Михаил Давидович качал головой, смеялся. Как-то внутренне, утробно, глубоко, с икотцей.
Повернулся ко мне, долго разглядывал. Сказал:
– А помнишь, как я тебе говорил: писать – хорошо, но можно не писать. Я вот не пишу, другие – тоже, а если бы напал на холодильники, я бы их имел, и ты тоже, и все другие…
В подобном роде Михаил Давидович и дальше развивал свои мысли, но слушать его было скучно. Он повторялся. И если коротко суммировать его философию, она сводилась к одному: «Надо быть умным, уметь брать».
Я смотрел на его большую кудлатую голову и думал: «Не стесняется своих мыслей: хотя в них ведь нет ничего, кроме циничного агрессивного эгоизма. Мира для него не существует. Есть он, его близкие – больше ничего».
Зашел в отдел оформления, здесь было несколько комнат, первая – большая, вроде гостиной. В ней колготились суетливые, как ртуть, фотокорреспонденты: одни шли на съемки, другие приходили, что-то рассказывали, чем-то возмущались.
Из этой комнаты – вход в другую, всегда темную,- там лаборатория. Заведовал ею Витя Бирюков. Кажется, он один здесь был русский, да еще Анатолий Васильевич Скурихин – художник-фотограф, большой выдумщик и фантазер. Его снимки, композиции поражали красотой, неожиданностью темы, сюжета. Скурихин работал еще при царе, он никого не боялся – любая газета, журнал почли бы за честь иметь такого сотрудника. Его не трогали. Витю Бирюкова – тоже. В газете даже боялись, как бы он не заболел, не ушел в отпуск.
Удивительные это были люди – и очень разные.
Бирюков – невысокий ростом, тихий, скромный. Когда я пришел в газету, он в первый же вечер заглянул к нам в промышленный отдел, робко поздоровался, оглядел всех – никто на него не обратил внимания – и подошел ко мне. Подавая фотографию, сказал:
– Не поможете… подтекстовку написать?
И положил на стол листок, на котором значились данные: фамилия, имя, должность. Новатор, мастер…
По живому его рассказу я написал не «подтекстовку», а заметку, нечто вроде маленького репортажа.
– Вот… если подойдет.
Снимок и репортаж напечатали.

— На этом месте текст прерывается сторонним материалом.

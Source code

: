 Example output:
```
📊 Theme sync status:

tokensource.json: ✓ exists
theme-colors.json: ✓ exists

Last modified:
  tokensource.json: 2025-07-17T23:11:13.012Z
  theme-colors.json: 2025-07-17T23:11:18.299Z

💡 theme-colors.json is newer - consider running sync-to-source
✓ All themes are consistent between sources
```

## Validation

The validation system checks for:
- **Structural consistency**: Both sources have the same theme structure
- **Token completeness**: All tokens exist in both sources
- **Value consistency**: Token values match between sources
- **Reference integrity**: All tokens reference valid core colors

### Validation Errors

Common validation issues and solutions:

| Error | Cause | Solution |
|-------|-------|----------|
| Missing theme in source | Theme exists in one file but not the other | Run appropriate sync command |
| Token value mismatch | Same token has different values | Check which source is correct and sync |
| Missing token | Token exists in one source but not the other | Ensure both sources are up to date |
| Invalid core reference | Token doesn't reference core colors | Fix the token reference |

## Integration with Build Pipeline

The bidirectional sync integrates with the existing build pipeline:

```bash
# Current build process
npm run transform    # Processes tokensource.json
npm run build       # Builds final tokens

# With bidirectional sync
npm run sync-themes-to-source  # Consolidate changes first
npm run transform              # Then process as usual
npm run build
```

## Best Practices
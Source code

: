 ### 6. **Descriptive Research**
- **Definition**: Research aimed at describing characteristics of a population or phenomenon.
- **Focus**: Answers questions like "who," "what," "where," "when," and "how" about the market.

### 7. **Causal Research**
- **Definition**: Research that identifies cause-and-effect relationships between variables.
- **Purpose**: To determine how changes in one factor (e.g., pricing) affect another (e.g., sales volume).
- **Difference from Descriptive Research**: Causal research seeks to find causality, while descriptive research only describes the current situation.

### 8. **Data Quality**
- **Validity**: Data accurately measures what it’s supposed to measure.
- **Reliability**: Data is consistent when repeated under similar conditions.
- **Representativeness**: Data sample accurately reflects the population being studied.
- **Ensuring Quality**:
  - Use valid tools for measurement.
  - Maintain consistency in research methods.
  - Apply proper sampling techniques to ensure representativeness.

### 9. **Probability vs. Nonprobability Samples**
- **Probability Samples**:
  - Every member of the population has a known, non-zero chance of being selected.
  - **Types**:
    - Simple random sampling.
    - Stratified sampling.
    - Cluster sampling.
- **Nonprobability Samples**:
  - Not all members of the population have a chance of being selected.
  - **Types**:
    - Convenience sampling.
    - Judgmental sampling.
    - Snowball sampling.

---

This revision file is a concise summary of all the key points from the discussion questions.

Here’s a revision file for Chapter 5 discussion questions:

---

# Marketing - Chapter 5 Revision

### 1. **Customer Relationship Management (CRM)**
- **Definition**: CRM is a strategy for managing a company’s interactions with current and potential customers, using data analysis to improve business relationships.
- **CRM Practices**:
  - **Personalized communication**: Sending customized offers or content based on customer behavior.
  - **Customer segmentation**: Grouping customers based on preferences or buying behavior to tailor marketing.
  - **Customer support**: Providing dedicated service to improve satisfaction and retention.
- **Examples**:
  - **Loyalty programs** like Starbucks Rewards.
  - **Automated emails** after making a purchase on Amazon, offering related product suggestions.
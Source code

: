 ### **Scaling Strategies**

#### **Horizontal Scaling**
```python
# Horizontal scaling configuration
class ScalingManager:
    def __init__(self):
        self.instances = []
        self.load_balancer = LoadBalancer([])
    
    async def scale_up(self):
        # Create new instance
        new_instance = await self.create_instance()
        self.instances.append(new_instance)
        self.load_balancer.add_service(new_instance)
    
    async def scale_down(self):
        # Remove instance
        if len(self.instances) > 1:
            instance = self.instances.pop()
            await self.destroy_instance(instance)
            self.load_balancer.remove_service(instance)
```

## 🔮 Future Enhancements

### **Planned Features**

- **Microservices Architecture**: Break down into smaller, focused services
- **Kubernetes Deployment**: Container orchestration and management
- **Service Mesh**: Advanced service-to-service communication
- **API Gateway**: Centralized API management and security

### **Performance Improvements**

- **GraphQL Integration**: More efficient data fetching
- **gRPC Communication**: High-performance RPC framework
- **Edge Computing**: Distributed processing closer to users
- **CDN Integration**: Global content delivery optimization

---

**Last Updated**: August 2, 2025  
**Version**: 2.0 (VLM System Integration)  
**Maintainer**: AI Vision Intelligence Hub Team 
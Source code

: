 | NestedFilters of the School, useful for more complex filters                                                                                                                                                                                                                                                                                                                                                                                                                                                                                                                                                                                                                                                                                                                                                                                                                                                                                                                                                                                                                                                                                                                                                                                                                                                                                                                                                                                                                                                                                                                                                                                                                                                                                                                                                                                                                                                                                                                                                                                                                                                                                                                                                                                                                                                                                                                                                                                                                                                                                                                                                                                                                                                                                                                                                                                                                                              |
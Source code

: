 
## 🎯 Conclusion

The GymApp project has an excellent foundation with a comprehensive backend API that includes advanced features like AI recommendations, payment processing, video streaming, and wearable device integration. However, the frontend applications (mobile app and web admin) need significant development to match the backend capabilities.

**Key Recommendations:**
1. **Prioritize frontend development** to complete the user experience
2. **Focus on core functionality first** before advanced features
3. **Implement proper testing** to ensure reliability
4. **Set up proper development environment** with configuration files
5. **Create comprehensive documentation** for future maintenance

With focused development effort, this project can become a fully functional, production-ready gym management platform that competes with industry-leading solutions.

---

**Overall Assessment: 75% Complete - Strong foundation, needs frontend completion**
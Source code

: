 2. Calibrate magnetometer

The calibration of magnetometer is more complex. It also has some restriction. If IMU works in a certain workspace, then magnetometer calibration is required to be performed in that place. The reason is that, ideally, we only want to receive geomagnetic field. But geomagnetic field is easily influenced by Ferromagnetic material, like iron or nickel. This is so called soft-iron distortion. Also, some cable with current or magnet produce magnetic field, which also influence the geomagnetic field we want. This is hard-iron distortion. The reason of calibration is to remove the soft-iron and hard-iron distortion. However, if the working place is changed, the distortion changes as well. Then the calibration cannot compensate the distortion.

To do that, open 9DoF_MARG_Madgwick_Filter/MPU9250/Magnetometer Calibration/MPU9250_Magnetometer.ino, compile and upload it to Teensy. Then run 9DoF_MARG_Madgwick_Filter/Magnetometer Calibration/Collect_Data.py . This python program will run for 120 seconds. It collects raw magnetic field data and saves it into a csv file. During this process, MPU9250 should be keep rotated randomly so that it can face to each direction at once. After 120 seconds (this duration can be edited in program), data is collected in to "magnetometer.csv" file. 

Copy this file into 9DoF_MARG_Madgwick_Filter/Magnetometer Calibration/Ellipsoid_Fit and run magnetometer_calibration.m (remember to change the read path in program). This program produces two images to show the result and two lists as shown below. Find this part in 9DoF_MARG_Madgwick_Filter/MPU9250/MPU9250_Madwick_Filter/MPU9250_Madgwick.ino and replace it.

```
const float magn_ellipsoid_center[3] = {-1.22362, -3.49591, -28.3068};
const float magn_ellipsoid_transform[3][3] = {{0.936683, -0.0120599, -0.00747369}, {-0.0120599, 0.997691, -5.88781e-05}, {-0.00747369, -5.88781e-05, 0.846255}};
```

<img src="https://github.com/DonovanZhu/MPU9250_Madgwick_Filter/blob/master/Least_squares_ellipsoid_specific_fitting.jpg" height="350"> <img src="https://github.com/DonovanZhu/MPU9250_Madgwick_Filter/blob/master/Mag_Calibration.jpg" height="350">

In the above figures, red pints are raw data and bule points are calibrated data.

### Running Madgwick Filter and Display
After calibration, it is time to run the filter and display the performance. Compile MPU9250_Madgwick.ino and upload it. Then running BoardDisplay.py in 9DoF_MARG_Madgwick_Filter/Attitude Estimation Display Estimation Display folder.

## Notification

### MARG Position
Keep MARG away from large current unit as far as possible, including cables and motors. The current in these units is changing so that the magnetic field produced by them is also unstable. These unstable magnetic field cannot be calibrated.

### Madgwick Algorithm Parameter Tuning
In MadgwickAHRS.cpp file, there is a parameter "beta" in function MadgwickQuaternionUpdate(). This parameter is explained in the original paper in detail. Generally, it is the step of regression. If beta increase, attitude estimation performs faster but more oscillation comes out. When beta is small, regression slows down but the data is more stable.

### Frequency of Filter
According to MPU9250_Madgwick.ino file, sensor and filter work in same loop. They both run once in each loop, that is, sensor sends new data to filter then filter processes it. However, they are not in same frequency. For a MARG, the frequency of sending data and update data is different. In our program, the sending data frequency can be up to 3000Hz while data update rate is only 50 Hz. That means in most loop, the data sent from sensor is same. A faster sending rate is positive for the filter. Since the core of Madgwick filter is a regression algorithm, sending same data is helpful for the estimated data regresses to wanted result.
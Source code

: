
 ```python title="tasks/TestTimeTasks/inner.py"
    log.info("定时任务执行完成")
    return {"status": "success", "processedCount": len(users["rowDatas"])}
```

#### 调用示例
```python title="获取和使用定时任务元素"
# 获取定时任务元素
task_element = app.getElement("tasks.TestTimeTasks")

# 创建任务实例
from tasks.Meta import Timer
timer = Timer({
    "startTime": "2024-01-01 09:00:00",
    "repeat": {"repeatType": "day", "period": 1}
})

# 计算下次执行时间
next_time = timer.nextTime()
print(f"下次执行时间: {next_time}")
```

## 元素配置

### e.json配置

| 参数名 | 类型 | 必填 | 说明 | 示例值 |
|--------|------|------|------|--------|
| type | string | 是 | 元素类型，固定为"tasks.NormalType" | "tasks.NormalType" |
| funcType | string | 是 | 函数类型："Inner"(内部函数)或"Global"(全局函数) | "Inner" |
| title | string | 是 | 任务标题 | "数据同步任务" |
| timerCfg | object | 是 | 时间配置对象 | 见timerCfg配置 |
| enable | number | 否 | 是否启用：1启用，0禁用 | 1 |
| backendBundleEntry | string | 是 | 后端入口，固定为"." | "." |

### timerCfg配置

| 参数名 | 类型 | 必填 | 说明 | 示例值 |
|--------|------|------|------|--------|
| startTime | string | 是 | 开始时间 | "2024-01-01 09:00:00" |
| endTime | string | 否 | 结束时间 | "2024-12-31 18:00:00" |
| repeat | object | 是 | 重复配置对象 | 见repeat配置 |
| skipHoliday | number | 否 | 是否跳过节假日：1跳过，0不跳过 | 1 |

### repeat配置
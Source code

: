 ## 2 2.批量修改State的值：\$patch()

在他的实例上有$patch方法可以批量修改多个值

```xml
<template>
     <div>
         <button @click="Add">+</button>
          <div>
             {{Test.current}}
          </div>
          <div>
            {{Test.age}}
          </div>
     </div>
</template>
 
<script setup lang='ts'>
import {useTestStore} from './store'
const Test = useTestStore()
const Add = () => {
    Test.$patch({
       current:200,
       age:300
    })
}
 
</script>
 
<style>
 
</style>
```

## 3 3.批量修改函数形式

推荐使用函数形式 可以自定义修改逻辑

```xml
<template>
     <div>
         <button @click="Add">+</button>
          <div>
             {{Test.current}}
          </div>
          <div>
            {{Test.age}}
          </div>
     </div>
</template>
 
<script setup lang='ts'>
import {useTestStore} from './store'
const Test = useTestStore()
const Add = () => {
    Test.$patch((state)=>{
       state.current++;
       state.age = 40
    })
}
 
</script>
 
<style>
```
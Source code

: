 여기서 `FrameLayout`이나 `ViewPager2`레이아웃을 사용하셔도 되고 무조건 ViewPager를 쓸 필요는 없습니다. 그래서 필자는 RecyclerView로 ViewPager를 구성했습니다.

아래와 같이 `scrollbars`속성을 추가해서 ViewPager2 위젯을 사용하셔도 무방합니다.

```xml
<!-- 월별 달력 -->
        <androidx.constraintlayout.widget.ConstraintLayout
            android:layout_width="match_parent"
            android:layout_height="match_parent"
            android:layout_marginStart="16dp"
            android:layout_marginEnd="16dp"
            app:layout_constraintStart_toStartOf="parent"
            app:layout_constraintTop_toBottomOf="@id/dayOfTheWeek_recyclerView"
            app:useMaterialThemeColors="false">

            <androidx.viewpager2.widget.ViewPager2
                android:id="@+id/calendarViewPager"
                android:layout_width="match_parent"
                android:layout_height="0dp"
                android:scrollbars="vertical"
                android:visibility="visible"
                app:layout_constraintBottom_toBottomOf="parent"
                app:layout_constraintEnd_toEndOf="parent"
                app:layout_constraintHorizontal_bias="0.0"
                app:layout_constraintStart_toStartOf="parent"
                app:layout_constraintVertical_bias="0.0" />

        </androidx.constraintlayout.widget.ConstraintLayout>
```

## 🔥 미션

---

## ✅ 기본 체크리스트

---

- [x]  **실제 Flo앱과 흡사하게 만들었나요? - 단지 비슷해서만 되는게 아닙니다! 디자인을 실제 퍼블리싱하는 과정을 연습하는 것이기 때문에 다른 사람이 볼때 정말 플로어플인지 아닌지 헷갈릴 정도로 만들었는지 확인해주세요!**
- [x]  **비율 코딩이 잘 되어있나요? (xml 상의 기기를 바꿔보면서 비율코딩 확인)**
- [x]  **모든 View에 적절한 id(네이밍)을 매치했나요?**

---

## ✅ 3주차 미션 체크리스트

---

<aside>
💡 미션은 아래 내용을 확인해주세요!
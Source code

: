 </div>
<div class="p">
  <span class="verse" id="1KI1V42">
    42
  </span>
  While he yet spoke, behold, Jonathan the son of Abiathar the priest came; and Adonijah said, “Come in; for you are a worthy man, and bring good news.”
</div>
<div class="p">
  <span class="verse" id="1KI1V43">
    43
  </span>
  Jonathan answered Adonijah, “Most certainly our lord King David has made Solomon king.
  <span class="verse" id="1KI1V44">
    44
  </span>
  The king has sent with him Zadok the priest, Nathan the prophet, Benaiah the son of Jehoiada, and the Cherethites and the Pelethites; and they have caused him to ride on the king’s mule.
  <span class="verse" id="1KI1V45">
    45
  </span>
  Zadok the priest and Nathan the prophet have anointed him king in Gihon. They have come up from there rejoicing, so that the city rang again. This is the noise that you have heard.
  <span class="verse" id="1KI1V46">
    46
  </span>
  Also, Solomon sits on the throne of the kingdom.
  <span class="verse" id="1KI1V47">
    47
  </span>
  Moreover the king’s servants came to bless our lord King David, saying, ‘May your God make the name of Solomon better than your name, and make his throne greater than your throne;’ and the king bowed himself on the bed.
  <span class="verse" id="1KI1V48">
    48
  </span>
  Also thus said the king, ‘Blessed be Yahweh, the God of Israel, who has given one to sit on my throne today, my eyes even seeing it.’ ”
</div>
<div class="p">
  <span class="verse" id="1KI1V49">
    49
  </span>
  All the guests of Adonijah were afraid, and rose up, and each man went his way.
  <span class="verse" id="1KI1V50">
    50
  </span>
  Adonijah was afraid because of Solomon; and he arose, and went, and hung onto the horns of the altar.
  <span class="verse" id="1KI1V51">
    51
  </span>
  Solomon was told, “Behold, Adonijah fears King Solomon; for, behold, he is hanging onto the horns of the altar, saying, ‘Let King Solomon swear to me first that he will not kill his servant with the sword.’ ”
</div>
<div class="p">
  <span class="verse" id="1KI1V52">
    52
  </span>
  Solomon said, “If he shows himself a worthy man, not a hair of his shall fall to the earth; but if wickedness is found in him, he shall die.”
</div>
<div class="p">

А через неделю он встретил меня в коридоре.
– Получил гонорар. В ресторан что ли сходим?
– Да что вы? Какой ресторан? Ради бога, пустяки какие. А, кстати, почему вы не приходите? Другие ко мне обращаются, а вы – нет.
– Другие ходят? Ах, нахалы! Но я не виноват. Не говорил им, что вы помогли. Но они сами… пронюхали. Да разве от них что скроешь?
«Подтекстовки» – большая проблема для фоторепортеров. Редкий из них может составить текст, объясняющий снимок,- большинство подолгу ходит по отделам, просит, унижается, но журналисты отмахиваются от них, как от назойливых мух, Я же не мог отказать товарищу по газете. Всегда, где бы ни работал, старательно делал им маленькие рассказы. За хороший текст, как и за снимок, платили гонорар, но ни денег, ни подарков я от братьев своих по цеху не брал, зато они платили мне трогательной мужской любовью. И заходил я к ним как к родным людям.